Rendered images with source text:
_ _ _ _ _
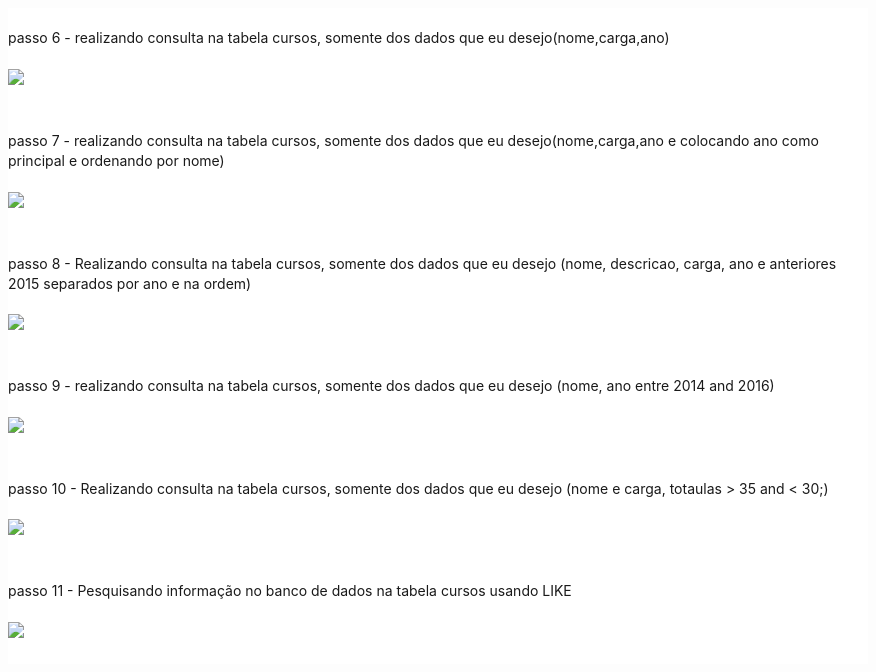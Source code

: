 <br>
passo 6 - realizando consulta na tabela cursos, somente dos dados que eu desejo(nome,carga,ano)
</br>
<br>
<div>
<img src="https://user-images.githubusercontent.com/109769171/228131751-31dc2f36-1c2a-4229-89cf-b85a6e9f6be7.jpeg" width="980px" />
</div>
</br>

<br>
passo 7 - realizando consulta na tabela cursos, somente dos dados que eu desejo(nome,carga,ano e colocando ano como principal e ordenando por nome)
</br>
<br>
<div>
<img src="https://user-images.githubusercontent.com/109769171/228132551-fb937817-e3f4-4a08-b222-a98870bc0aa5.jpeg" width="980px" />
</div>
</br>

<br>
passo 8 - Realizando consulta na tabela cursos, somente dos dados que eu desejo (nome, descricao, carga, ano e anteriores 2015 separados por ano e na ordem)
</br>
<br>
<div>
<img src="https://user-images.githubusercontent.com/109769171/228134201-bdbe9dcd-4b2a-4256-a6b6-03cb60dd8b1f.jpeg" width="980px" />
</div>
</br>

<br>
passo 9 - realizando consulta na tabela cursos, somente dos dados que eu desejo (nome, ano entre 2014 and 2016)
</br>
<br>
<div>
<img src="https://user-images.githubusercontent.com/109769171/228135601-2f0f9291-1768-4258-b08f-80184c27dd91.jpeg" width="980px" />
</div>
</br>

<br>
passo 10 - Realizando consulta na tabela cursos, somente dos dados que eu desejo (nome e carga, totaulas > 35 and < 30;)
</br>
<br>
<div>
<img src="https://user-images.githubusercontent.com/109769171/228136235-2a78d177-a6bd-473e-b62e-f718aa33200d.jpeg" width="980px" />
</div>
</br>


<br>
passo 11 - Pesquisando informação no banco de dados na tabela cursos usando LIKE 
</br>
<br>
<div>
<img src="https://user-images.githubusercontent.com/109769171/229208806-24f1058f-a302-407e-bfca-ee41b6a2e899.png" width="980px" />
</div>
</br>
_ _ _ _ _
* [ABOUT THIS TASK]:
Pictures are to be left out; please print the rest of the records above word for word.

* [RESPONSE]:
Source code

: <br>
passo 6 - realizando consulta na tabela cursos, somente dos dados que eu desejo(nome,carga,ano)
</br>
<br>
<div>
<img src="https://user-images.githubusercontent.com/109769171/228131751-31dc2f36-1c2a-4229-89cf-b85a6e9f6be7.jpeg" width="980px" />
</div>
</br>

<br>
passo 7 - realizando consulta na tabela cursos, somente dos dados que eu desejo(nome,carga,ano e colocando ano como principal e ordenando por nome)
</br>
<br>
<div>
<img src="https://user-images.githubusercontent.com/109769171/228132551-fb937817-e3f4-4a08-b222-a98870bc0aa5.jpeg" width="980px" />
</div>
</br>

<br>
passo 8 - Realizando consulta na tabela cursos, somente dos dados que eu desejo (nome, descricao, carga, ano e anteriores 2015 separados por ano e na ordem)
</br>
<br>
<div>
<img src="https://user-images.githubusercontent.com/109769171/228134201-bdbe9dcd-4b2a-4256-a6b6-03cb60dd8b1f.jpeg" width="980px" />
</div>
</br>

<br>
passo 9 - realizando consulta na tabela cursos, somente dos dados que eu desejo (nome, ano entre 2014 and 2016)
</br>
<br>
<div>
<img src="https://user-images.githubusercontent.com/109769171/228135601-2f0f9291-1768-4258-b08f-80184c27dd91.jpeg" width="980px" />
</div>
</br>

<br>
passo 10 - Realizando consulta na tabela cursos, somente dos dados que eu desejo (nome e carga, totaulas > 35 and < 30;)
</br>
<br>
<div>
<img src="https://user-images.githubusercontent.com/109769171/228136235-2a78d177-a6bd-473e-b62e-f718aa33200d.jpeg" width="980px" />
</div>
</br>


<br>
passo 11 - Pesquisando informação no banco de dados na tabela cursos usando LIKE 
</br>
<br>
<div>
<img src="https://user-images.githubusercontent.com/109769171/229208806-24f1058f-a302-407e-bfca-ee41b6a2e899.png" width="980px" />
</div>
</br>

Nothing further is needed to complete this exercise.